NVDA’s recent pattern is to beat expectations, raise guidance, and then beat raised guidance.

That’s a heavy tempo to keep. And we’ll see soon enough whether it continues.

deep dive |
May 21, 2024

Just Beat It

S&P 500

Mr. Wilson Has Set the Price

A Morgan Stanley bear makes a bullish adjustment.

All the major financial media outlets covered this one: Morgan Stanley $MS strategist Mike Wilson has raised his target for the S&P 500 by 20 percent and now expects to see the index at 5,400 by June 2025.

Wilson had seen it sinking to 4,500 by December. The strategist issued a bearish outlook ahead of a 24 percent-plus rally for the S&P in 2023.

It’s good when people change their minds, especially when the catalyst is a combination of solid facts and evidence-based conclusions.

Wilson wrote to clients on Sunday that he expects to see “robust” earnings-per-share growth of 8 percent in 2024 and 13 percent in 2025 as well as margin expansion both years.

Wilson also anticipates a “sunny macro environment” over the relevant time frame in the US.

With less than 10 percent of the index left to report, S&P 500 components have posted average earnings growth of 7.1 percent versus a consensus expectation for 3.8 percent growth.

And nearly 80 percent that have reported have beaten expectations.

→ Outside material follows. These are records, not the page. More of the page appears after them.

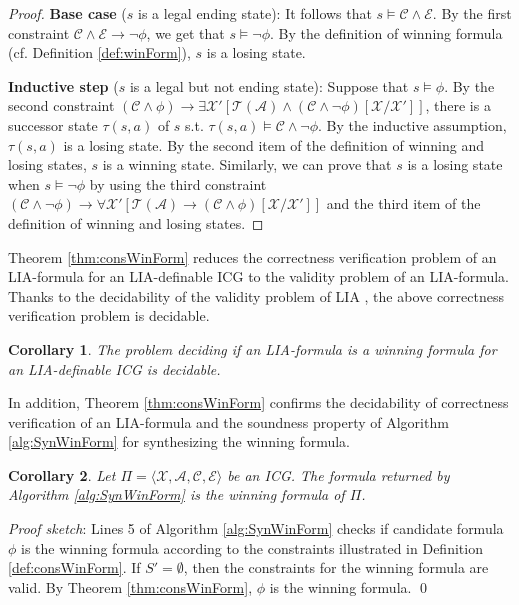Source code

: \documentclass[review]{elsarticle}
\newcommand{\set}[1]{\{ #1 \}}
\newcommand{\tuple}[1]{\langle {#1} \rangle}
\newcommand{\statevar}{\mathcal{X}}
\newcommand{\winSet}{\mathcal{W}}
\newcommand{\act}{\mathcal{A}}
\newcommand{\trans}{\mathcal{T}}
\newcommand{\constraint}{\mathcal{C}}
\newcommand{\estate}{\mathcal{E}}
\newenvironment{proofsketch}{\textit{Proof sketch}:}{\qed}
\newtheorem{corollary}{Corollary}
\begin{document}
\begin{proof}
		\textbf{Base case} ($s$ is a legal ending state): 
		It follows that $s \models \constraint \land \estate$.	
		By the first constraint $\constraint \land \estate \rightarrow \neg \phi$, we get that $s \models \neg \phi$.
		By the definition of winning formula (cf. Definition \ref{def:winForm}), $s$ is a losing state.
		
		\textbf{Inductive step} ($s$ is a legal but not ending state):
		Suppose that $s \models \phi$.
		By the second constraint $(\constraint \land \phi) \rightarrow \exists \statevar' [\trans(\act) \land (\constraint \land \neg \phi)[\statevar/\statevar']]$, there is a successor state $\tau(s, a)$ of $s$ s.t. $\tau(s, a) \models \constraint \land \neg \phi$.
		By the inductive assumption, $\tau(s, a)$ is a losing state.
		By the second item of the definition of winning and losing states, $s$ is a winning state.
		Similarly, we can prove that $s$ is a losing state when $s \models \neg \phi$ by using the third constraint $(\constraint \land \neg \phi) \rightarrow \forall \statevar' [\trans(\act) \rightarrow (\constraint \land \phi)[\statevar/\statevar']]$ and the third item of the definition of winning and losing states.
%		
	\end{proof}
	
	Theorem \ref{thm:consWinForm} reduces the correctness verification problem of an LIA-formula for an LIA-definable ICG to the validity problem of an LIA-formula.
	Thanks to the decidability of the validity problem of LIA \cite{Pre1929}, the above correctness verification problem is decidable.
	\begin{corollary}
		The problem deciding if an LIA-formula is a winning formula for an LIA-definable ICG is decidable.
	\end{corollary}
	
	
	In addition, Theorem \ref{thm:consWinForm} confirms the decidability of correctness verification of an LIA-formula and the soundness property of Algorithm \ref{alg:SynWinForm} for synthesizing the winning formula.
	\begin{corollary} \label{cor:winForm}
		Let $\Pi = \tuple{\statevar, \act, \constraint, \estate}$ be an ICG.
		The formula returned by Algorithm \ref{alg:SynWinForm} is the winning formula of $\Pi$.
	\end{corollary}	
	\begin{proofsketch}
		Lines 5 of Algorithm \ref{alg:SynWinForm} checks if candidate formula $\phi$ is the winning formula according to the constraints illustrated in Definition \ref{def:consWinForm}.
		If $S' = \emptyset$, then the constraints for the winning formula are valid.
		By Theorem \ref{thm:consWinForm}, $\phi$ is the winning formula.
	\end{proofsketch}
	
\end{document}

Morgan Stanley strategist Mike Wilson raised his 12-month target for the S&P 500 by 20 percent to 5,400.

Wilson favors “large caps over small caps and a barbell of quality growth and quality cyclicals.” He upgraded industrials to “overweight,” noting that a recent pullback has created an attractive entry point.

He noted that an increasing number of companies among industrials subgroups including capital goods, commercial and professional services, and transports have revised earnings estimates upwards during the soon-to-conclude reporting season.

The strategist highlighted his preference for growth stories and aerospace and defense stocks.

He is not exactly bullish on the S&P 500, with his revised forecast implying 1.73 percent upside from its Monday close to next June.

On Friday, Deutsche Bank $DB strategist Binky Chadha, who had been working with a range of 5,100 to 5,500, firmed up his forecast for the S&P 500 to reach the high end by year’s end.

Chadha said earnings growth has “plenty of legs.”

JPMorgan Chase & Co. $JPM strategist Dubravko Lakos-Bujas reiterated his forecast for a slide of more than 20 percent for the S&P 500 by year’s end on Sunday.

Softening economic data suggest companies will be hard-pressed to sustain their earnings growth in the third and fourth quarters, and the “hurdle rate” is “optimistic.”